It was now four o'clock, and Will realized he'd been sitting in the same position for twenty minutes. Head on his hand, elbow on his knee, hunched over, he was staring at the clock without reading it.
She strutted everywhere, especially once she started to show. She'd walked like that before, practicing maybe. Her arms made a protective arc.
Will sat up and his knee shook. Where was her mother? He scratched the spot above his eyebrow. "I can't look." Someone had to get in there.
Her face was always shiny. She stopped wearing makeup because of the heat, and pulled her hair back so that it swung in tune with her stride. Left, right, left, right. He carried her bag. He didn't want to interrupt that perpetual evenness, the clipping of her flips against her heels. She put a hand on his arm so she could get a tissue from her purse and wipe her forehead. A piece of tissue stuck there and he plucked it off. "Ha, ha," she laughed.
"You can't smoke in here." He hadn't noticed that he'd pulled out his pack and lighter. He stepped out into the hallway and found a door leading to a parking lot. Here he could watch for the car.
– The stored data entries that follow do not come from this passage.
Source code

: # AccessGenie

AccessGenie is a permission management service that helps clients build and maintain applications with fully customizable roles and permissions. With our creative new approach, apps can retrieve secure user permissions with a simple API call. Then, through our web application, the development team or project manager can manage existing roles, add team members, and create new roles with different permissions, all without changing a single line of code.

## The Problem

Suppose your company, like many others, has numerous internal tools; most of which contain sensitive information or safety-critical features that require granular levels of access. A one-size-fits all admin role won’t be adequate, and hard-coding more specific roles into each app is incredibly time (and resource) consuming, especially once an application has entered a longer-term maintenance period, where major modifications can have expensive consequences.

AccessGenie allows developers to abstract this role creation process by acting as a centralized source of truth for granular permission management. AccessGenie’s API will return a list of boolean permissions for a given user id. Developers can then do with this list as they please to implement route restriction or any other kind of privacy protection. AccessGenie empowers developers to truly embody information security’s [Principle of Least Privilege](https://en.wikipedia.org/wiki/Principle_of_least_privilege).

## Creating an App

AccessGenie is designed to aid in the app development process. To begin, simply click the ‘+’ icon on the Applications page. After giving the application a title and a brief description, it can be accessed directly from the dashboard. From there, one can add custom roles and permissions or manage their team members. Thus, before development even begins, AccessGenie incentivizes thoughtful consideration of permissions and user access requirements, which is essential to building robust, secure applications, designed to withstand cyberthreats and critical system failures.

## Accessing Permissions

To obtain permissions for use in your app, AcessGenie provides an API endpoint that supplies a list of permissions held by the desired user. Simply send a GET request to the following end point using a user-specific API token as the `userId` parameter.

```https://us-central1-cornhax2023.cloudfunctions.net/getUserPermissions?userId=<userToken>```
At home, she liked to wear shirts that displayed her belly. He traced his fingers across an elongated scar. She giggled and put his hand on her breast instead. "They're so heavy," she complained, but smiled when she said it. He moved his hand down to her legs, strong and tanned, muscles defined and untouched by her weight gain. "I'm going to miss this," she told him, her lips wet.
The door was locked. Unbelievable. He knocked, no one listened. He started around the building, another cigarette for the walk. No cars entered the lot. A fence blocked his progress on one side. He cursed and retraced his steps. An exiting orderly held the door and he found his way back to the waiting area. Still no mother-in-law. He sat down only to decide to get up a minute later to leave another message. Then he remembered -- Florida this week, and he'd left the number at work. He traced a circle around the sectional. It would take at least twenty minutes, and anything could happen in twenty minutes. Just because she hadn't asked for him didn't mean she wouldn't. He scratched above his eyebrow, bringing skin this time.
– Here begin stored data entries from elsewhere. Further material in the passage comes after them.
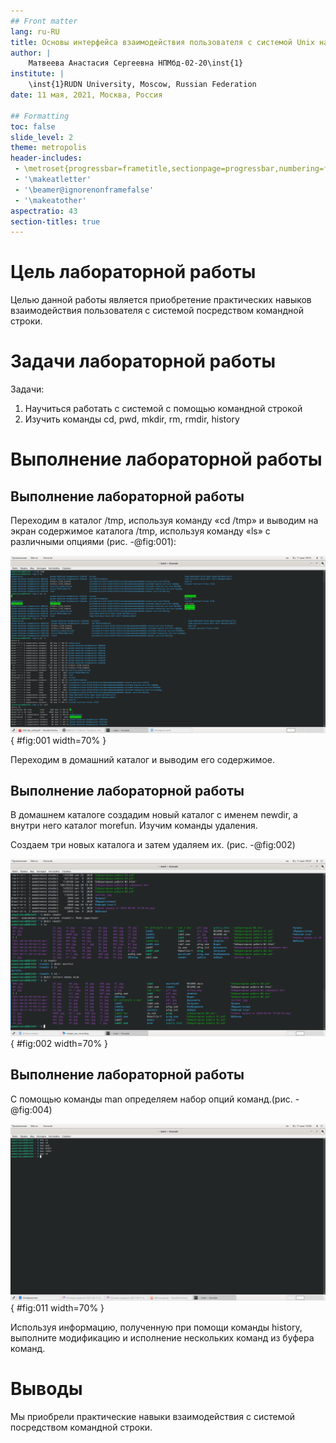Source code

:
 ```yaml
---
## Front matter
lang: ru-RU
title: Основы интерфейса взаимодействия пользователя с системой Unix на уровне командной строки
author: |
	Матвеева Анастасия Сергеевна НПМбд-02-20\inst{1}
institute: |
	\inst{1}RUDN University, Moscow, Russian Federation
date: 11 мая, 2021, Москва, Россия

## Formatting
toc: false
slide_level: 2
theme: metropolis
header-includes: 
 - \metroset{progressbar=frametitle,sectionpage=progressbar,numbering=fraction}
 - '\makeatletter'
 - '\beamer@ignorenonframefalse'
 - '\makeatother'
aspectratio: 43
section-titles: true
---
```


# Цель лабораторной работы

Целью данной работы является приобретение практических  навыков  взаимодействия пользователя с системой посредством командной строки.

# Задачи лабораторной работы

Задачи:

1. Научиться работать с системой с помощью командной строкой
2. Изучить команды cd, pwd, mkdir, rm, rmdir, history

# Выполнение лабораторной работы

## Выполнение лабораторной работы
Переходим в каталог /tmp, используя команду «cd /tmp» и выводим на экран содержимое каталога /tmp, используя команду «ls» с различными опциями (рис. -@fig:001):
 
![Переход в /tmp](image/01.png){ #fig:001 width=70% }

Переходим в домашний каталог и выводим его содержимое.

## Выполнение лабораторной работы

В домашнем каталоге создадим новый каталог с именем newdir, а внутри него каталог morefun. Изучим команды удаления. 

Создаем три новых каталога и затем удаляем их. (рис. -@fig:002)

![Создаю каталоги  letters, memos, misk](image/04.png){ #fig:002 width=70% }

## Выполнение лабораторной работы

С помощью команды man определяем набор опций команд.(рис. -@fig:004)

![Использую команды man cd, man pwd, man mkdir, man rmdir, man rm](image/11.png){ #fig:011 width=70% }

Используя информацию, полученную при помощи команды history, выполните модификацию и исполнение нескольких команд из буфера команд.

# Выводы

Мы приобрели практические навыки взаимодействия с системой посредством командной строки.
She felt like polished marble, like a smooth stone column. She gleamed porcelain in January, but July was gold.
He checked his watch, compared it to the wall. The silence made his teeth grind.
These last few nights, in her sleep, she moaned. It woke him. He would watch her for signs of awareness, but she was deep elsewhere, wrapped around the body pillow, every crevice of her body supported. There was so little he was capable of. He would touch her damp cheek, or pull her hair back behind her ears, to see if she needed him. She never woke, just breathed in, out. In the humidity her body glistened. He could just make out the places on the pillow where her arms and legs sweated into the cotton, creating uncast shadows. He wanted to think of something to say, something worth waking her for.
Someone screamed and it was a sound in the distance, a movie effect, surreal.
"She's asking for you."
Will touched the place above his eyebrow. Gingerly. The
tip of his finger held a smear of blood. "Yes, I'm here,"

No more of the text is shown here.